Oil for Dollars, and Dollars for U.S. Deficit
By Richard Benson
The Asians remain shocked and in disbelief. Just when Japan, China, Taiwan and Hong Kong had accumulated enough dollars to buy oil to keep them warm for many winters, it’s all over. In broad daylight, the Americans and the Organization of Petroleum Exporting Countries (OPEC) cheered as the price of oil popped up from US$30 a barrel to more than $50.
Indeed, this jump in the price of oil increases the world’s daily oil consumption bill of 84 million barrels a day to $4.2 billion, from $2.5 billion (or $1.5 trillion a year from $900 billion). The world now has to shell out an additional $600 billion a year of “lucky bucks” to oil-producing countries just to stay in motion.
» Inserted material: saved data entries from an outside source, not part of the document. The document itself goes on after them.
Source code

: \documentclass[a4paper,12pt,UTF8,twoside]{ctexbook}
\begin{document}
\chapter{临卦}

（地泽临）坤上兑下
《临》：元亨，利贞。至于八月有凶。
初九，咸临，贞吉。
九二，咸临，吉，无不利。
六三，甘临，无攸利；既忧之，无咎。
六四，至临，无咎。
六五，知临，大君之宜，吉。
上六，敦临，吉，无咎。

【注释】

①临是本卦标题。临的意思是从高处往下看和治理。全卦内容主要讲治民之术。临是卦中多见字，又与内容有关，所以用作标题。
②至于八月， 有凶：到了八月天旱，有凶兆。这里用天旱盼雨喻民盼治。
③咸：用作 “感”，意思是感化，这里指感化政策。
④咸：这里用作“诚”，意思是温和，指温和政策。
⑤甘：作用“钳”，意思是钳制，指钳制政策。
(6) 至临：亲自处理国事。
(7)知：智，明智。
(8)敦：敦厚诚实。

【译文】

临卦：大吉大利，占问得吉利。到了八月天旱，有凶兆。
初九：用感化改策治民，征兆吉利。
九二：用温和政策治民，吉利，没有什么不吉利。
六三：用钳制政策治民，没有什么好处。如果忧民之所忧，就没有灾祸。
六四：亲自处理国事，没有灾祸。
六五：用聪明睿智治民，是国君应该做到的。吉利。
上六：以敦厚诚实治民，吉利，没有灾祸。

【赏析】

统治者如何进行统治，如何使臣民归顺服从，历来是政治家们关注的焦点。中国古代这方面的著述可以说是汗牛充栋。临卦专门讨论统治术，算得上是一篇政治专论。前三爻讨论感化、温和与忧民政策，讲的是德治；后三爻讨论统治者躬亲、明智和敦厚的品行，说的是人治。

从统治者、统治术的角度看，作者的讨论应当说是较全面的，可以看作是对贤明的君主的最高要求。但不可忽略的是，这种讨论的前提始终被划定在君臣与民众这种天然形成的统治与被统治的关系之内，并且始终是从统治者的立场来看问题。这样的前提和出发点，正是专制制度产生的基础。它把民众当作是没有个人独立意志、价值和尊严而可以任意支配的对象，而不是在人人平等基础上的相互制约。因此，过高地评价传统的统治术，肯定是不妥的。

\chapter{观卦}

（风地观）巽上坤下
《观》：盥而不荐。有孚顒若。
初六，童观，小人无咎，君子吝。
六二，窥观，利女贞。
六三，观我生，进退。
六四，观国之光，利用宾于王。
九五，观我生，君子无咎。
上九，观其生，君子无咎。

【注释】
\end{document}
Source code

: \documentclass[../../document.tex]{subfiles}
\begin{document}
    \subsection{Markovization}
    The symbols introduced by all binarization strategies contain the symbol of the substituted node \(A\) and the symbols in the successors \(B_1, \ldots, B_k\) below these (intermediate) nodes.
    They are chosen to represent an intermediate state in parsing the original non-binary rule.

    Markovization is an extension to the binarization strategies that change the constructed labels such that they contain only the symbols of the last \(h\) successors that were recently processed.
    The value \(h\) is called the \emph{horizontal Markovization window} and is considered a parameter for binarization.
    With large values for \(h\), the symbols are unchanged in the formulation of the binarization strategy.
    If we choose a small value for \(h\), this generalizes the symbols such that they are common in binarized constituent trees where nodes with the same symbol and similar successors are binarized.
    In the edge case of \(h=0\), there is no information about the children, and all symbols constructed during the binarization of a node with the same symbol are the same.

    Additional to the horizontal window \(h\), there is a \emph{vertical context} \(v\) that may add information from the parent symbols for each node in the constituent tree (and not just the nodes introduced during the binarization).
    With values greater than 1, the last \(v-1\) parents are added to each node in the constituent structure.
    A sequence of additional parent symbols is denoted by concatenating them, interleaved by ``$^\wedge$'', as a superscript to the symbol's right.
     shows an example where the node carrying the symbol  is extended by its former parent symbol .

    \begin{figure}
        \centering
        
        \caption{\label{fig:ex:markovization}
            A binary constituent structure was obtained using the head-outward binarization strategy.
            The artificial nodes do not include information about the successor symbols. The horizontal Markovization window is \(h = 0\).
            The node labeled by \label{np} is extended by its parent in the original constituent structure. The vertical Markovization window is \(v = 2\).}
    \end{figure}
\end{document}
The bigger shock, however, is in the devaluation of dollar holdings of U.S. Treasury debt. The rise in oil prices guarantees that the value of the U.S. dollar will be pushed down even further, and stay down. Now that China is the No 2 oil importer and Japan is No 3—with the rest of Asia very thirsty for oil as well—you can understand why the Asians must find a way to protect themselves.
The U.S. strategy for using oil to finance its deficit is, of course, brilliant. America’s elected officials knew that at some point those independent foreign central banks would start getting edgy about buying more dollars to pay for the United States’ war and deficits. The $650 billion trade deficit is breathing down the dollar’s neck. So which central banks can the U.S. continue to use as the fall guys to buy the dollar? Why not the Persian Gulf oil states—but where would they get the dollars to buy U.S. Treasuries? Well, with the Chinese piling up dollars and growing like crazy, at some point the oil market had to tighten. It was only a matter of time before the Chinese would start bidding up the price of oil. The Asians, therefore, are hung out to dry when the price of oil rises because they have to spend more of their dollars on oil.
As the price of oil goes up, extra money floods into the Gulf kingdoms. With the U.S. secretary of defense putting troops all over the ground in the Middle East, and those nimble aircraft carriers nearby and ready to deliver the “shock and awe of sudden democracy” to the Gulf monarchs, it’s a sure bet that America’s OPEC buddies will stash their newly found Asian lucky bucks into good old American Treasury notes.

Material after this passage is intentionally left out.